Clóvis Bulcão

As mulheres do meu livro I

11 / abril / 2016

Marilyn Monroe (fonte)

Marilyn Monroe (fonte)

Nunca pensei que um dia escreveria um livro em que tivesse como personagens atrizes de Hollywood. O cinema americano não está no foco do trabalho que faço, pois sou mais ligado a temas da história do Brasil. Mas em Os Guinle algumas estrelas cinematográficas de primeira grandeza são citadas com um objetivo muito claro: ajudar o leitor a entender um dos personagens do livro, o playboy Jorginho Guinle (1916-2004), filho de Carlos e Gilda Guinle.

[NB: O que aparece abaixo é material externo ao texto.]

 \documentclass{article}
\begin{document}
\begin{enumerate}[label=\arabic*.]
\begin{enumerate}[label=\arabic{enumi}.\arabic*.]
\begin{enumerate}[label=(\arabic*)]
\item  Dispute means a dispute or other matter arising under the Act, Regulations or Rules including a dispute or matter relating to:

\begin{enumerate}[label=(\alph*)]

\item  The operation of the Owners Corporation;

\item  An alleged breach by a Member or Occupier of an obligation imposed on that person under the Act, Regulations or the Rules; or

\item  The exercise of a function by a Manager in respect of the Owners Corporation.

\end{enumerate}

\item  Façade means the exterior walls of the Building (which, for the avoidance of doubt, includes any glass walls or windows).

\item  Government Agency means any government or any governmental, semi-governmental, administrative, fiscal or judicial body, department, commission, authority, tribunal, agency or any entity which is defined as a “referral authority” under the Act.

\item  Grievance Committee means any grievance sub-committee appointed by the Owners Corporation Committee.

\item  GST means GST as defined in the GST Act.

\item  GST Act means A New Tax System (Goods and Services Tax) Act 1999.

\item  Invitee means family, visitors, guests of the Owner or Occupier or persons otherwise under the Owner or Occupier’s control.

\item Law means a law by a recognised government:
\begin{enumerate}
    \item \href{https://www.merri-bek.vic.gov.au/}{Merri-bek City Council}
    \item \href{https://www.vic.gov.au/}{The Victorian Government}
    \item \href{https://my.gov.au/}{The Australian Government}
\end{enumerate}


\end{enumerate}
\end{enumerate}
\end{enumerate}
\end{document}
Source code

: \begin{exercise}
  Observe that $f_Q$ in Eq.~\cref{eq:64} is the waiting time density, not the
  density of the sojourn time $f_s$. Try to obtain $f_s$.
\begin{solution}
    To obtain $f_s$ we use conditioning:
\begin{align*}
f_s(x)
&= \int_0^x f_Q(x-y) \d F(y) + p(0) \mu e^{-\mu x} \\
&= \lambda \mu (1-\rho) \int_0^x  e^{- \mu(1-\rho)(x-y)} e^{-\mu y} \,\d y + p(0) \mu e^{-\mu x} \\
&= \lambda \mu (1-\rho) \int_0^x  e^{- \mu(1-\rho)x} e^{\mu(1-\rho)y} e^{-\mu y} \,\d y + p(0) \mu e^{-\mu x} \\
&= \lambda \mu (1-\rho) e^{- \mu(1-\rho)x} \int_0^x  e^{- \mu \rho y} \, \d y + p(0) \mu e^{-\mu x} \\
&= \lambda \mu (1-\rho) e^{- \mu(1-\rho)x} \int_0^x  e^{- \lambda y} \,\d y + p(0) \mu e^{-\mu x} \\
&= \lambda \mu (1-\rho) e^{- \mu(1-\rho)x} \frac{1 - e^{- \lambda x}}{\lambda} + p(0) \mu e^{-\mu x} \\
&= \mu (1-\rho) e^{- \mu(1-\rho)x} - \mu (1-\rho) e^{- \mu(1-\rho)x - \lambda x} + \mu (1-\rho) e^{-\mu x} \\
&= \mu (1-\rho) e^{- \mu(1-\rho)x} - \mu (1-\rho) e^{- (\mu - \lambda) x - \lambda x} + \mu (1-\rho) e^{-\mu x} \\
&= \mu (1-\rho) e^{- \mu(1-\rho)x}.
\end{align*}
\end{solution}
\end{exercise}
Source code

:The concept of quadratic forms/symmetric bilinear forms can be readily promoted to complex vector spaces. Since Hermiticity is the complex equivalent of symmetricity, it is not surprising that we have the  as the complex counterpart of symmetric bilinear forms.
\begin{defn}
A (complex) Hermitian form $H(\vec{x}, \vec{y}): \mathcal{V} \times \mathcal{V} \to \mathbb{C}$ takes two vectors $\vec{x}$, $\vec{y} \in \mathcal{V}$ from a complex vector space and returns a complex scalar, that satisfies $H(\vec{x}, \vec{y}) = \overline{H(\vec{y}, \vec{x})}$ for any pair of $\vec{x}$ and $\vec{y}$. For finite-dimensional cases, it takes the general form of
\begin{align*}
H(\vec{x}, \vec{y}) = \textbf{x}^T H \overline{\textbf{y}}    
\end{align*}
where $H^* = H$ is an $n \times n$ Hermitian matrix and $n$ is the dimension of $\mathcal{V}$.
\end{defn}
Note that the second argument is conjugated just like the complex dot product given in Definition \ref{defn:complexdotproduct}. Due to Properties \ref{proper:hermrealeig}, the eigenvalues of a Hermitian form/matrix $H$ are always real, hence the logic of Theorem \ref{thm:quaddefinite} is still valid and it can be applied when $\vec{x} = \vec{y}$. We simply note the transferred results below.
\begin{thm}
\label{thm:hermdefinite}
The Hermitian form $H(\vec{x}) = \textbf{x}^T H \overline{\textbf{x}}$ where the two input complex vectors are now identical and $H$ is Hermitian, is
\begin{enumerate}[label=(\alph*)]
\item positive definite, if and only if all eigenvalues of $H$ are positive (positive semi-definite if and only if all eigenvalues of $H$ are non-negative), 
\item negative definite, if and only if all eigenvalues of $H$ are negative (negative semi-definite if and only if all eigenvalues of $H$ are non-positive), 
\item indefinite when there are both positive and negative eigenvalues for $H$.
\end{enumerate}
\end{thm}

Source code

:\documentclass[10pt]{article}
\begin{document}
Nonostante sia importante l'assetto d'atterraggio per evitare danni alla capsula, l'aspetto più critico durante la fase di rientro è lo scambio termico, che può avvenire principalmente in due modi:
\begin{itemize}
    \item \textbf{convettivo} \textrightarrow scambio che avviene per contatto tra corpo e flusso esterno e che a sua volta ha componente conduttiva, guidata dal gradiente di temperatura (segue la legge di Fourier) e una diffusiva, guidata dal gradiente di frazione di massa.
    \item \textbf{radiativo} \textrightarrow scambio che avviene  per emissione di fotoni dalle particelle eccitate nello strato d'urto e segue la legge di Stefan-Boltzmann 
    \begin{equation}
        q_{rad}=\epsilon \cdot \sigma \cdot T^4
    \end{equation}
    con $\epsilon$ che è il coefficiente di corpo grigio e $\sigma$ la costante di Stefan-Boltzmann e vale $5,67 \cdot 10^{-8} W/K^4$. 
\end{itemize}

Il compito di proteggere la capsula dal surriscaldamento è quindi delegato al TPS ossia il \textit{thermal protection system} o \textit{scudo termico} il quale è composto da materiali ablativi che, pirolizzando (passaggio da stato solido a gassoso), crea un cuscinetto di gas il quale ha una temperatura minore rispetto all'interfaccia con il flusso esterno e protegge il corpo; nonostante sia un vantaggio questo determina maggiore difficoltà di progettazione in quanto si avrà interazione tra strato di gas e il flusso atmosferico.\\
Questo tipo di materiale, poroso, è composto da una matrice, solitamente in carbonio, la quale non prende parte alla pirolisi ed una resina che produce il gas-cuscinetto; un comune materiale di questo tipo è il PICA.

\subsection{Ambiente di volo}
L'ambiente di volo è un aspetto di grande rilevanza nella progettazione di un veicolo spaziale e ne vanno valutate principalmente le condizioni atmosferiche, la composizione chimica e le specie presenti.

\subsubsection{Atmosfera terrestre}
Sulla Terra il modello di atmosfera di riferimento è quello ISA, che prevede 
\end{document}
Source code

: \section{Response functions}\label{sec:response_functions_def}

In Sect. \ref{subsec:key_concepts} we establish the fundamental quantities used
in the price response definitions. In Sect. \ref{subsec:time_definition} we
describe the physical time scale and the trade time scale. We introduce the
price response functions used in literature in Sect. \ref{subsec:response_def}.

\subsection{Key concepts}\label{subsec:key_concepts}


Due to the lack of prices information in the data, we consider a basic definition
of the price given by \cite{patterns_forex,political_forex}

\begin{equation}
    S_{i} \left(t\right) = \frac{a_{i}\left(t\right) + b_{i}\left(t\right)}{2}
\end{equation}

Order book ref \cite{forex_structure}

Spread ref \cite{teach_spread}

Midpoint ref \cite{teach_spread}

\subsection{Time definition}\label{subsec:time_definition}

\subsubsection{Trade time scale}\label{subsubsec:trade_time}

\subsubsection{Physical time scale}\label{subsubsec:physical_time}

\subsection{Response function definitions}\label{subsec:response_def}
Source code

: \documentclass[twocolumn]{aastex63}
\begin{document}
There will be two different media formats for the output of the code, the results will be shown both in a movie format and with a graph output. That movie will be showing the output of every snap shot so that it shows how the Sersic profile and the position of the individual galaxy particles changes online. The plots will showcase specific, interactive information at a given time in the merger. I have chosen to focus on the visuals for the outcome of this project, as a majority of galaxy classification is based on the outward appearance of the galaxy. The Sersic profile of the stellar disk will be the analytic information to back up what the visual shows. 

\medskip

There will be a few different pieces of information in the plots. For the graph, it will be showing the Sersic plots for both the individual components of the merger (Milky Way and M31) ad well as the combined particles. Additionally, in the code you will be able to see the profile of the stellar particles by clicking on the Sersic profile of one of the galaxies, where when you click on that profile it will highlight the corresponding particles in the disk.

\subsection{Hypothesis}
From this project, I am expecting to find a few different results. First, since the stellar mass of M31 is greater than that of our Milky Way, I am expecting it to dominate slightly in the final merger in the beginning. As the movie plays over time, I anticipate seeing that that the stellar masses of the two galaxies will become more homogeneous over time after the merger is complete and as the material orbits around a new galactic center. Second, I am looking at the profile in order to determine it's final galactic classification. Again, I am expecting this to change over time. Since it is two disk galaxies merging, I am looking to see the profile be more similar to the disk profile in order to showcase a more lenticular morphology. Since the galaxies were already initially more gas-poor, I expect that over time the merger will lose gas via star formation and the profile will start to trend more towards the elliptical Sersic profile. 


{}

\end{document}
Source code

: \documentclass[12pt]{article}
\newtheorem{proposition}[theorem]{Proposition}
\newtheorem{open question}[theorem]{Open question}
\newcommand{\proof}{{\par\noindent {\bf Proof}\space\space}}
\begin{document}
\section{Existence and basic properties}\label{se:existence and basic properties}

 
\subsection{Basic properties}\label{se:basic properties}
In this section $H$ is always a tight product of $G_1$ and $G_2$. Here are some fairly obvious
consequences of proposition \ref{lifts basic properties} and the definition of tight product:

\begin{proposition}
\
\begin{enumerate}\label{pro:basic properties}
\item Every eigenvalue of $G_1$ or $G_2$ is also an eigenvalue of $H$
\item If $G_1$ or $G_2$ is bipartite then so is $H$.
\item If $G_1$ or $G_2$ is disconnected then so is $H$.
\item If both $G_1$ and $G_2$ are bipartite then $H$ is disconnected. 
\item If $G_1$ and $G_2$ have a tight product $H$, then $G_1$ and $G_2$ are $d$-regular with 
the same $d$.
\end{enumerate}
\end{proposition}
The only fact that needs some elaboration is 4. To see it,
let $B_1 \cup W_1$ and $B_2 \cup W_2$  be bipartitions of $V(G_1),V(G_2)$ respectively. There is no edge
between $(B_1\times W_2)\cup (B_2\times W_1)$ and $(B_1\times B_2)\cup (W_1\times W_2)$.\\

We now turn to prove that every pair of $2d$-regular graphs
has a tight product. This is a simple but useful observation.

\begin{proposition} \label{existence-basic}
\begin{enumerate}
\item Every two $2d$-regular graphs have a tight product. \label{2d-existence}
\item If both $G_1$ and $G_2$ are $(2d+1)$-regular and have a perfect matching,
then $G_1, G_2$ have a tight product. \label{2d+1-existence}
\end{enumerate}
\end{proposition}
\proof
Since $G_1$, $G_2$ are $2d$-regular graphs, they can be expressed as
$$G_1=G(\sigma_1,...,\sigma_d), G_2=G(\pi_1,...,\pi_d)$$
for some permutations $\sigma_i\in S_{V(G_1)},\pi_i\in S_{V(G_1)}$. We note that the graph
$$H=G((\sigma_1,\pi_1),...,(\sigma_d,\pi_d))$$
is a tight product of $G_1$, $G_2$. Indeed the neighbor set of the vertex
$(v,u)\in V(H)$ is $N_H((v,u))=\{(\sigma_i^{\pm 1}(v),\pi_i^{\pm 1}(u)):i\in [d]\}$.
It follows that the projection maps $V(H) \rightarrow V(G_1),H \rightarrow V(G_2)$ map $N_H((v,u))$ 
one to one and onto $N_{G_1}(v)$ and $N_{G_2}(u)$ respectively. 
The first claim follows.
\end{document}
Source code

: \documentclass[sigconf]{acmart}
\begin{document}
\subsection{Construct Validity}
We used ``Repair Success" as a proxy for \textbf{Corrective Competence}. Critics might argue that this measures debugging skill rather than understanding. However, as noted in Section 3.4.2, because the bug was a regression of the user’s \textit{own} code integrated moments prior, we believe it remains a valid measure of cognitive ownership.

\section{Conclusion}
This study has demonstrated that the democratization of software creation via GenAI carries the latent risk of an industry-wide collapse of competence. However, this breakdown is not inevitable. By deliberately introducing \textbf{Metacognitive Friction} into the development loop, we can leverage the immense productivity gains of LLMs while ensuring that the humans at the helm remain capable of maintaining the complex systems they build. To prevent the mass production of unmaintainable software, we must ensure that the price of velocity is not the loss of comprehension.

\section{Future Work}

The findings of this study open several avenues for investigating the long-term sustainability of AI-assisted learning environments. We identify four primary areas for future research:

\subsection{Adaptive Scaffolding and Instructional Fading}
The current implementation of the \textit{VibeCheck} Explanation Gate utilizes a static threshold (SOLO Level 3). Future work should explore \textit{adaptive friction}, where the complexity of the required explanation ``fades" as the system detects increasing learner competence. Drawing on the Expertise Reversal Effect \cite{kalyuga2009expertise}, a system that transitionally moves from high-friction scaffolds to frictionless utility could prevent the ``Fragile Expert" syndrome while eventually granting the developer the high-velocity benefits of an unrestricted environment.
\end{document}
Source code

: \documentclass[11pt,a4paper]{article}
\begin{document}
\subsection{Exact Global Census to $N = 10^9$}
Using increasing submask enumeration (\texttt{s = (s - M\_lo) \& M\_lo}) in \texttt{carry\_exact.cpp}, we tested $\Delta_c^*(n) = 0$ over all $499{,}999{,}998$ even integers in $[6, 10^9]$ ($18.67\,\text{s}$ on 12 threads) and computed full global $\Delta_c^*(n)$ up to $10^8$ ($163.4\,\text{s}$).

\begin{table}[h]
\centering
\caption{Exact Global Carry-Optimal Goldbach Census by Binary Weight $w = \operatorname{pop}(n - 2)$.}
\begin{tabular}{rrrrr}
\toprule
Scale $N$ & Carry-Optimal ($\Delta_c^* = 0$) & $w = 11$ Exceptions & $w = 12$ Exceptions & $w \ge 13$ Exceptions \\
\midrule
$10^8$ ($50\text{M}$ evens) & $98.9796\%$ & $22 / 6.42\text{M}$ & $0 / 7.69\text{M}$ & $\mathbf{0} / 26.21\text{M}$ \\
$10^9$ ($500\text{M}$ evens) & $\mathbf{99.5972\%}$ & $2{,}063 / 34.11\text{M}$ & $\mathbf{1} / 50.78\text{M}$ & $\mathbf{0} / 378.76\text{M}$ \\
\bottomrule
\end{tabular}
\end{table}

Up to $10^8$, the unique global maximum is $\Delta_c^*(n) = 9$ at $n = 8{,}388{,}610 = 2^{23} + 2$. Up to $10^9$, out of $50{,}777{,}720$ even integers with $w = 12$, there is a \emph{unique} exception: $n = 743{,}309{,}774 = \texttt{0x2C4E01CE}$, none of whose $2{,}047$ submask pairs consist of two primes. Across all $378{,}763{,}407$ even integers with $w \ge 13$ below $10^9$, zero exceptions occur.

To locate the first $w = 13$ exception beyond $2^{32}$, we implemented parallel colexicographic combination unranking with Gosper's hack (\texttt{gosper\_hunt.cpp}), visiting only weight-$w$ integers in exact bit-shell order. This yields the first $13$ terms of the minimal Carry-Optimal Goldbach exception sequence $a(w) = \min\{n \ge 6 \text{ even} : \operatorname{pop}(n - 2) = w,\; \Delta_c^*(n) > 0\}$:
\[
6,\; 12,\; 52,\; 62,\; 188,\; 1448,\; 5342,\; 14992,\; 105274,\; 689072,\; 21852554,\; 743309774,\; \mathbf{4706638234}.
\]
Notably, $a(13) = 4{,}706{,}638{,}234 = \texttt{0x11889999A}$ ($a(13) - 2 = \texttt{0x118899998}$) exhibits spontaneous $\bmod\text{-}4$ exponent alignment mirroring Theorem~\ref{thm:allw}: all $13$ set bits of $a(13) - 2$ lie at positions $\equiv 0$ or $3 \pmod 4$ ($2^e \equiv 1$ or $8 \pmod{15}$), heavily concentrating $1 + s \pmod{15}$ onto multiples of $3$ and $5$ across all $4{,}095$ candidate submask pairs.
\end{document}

Nesta crônica destaco Norma Jeane Mortenson, mais conhecida como Marilyn Monroe (1926-1962). Em toda a história do cinema, poucas mulheres deixaram uma marca tão forte na cultura de seu tempo. Marilyn foi um verdadeiro ícone do século XX e suas imagens seguem fazendo sucesso – com o vestido branco levantado no filme O pecado mora ao lado (The seven year itch, de 1955), cantando o inesquecível “Parabéns para você”, em 1962, no aniversário do presidente dos Estados Unidos, John Kennedy, seu rosto na colorida serigrafia de Andy Warhol feita após a morte de Marylin são algumas dessas imagens.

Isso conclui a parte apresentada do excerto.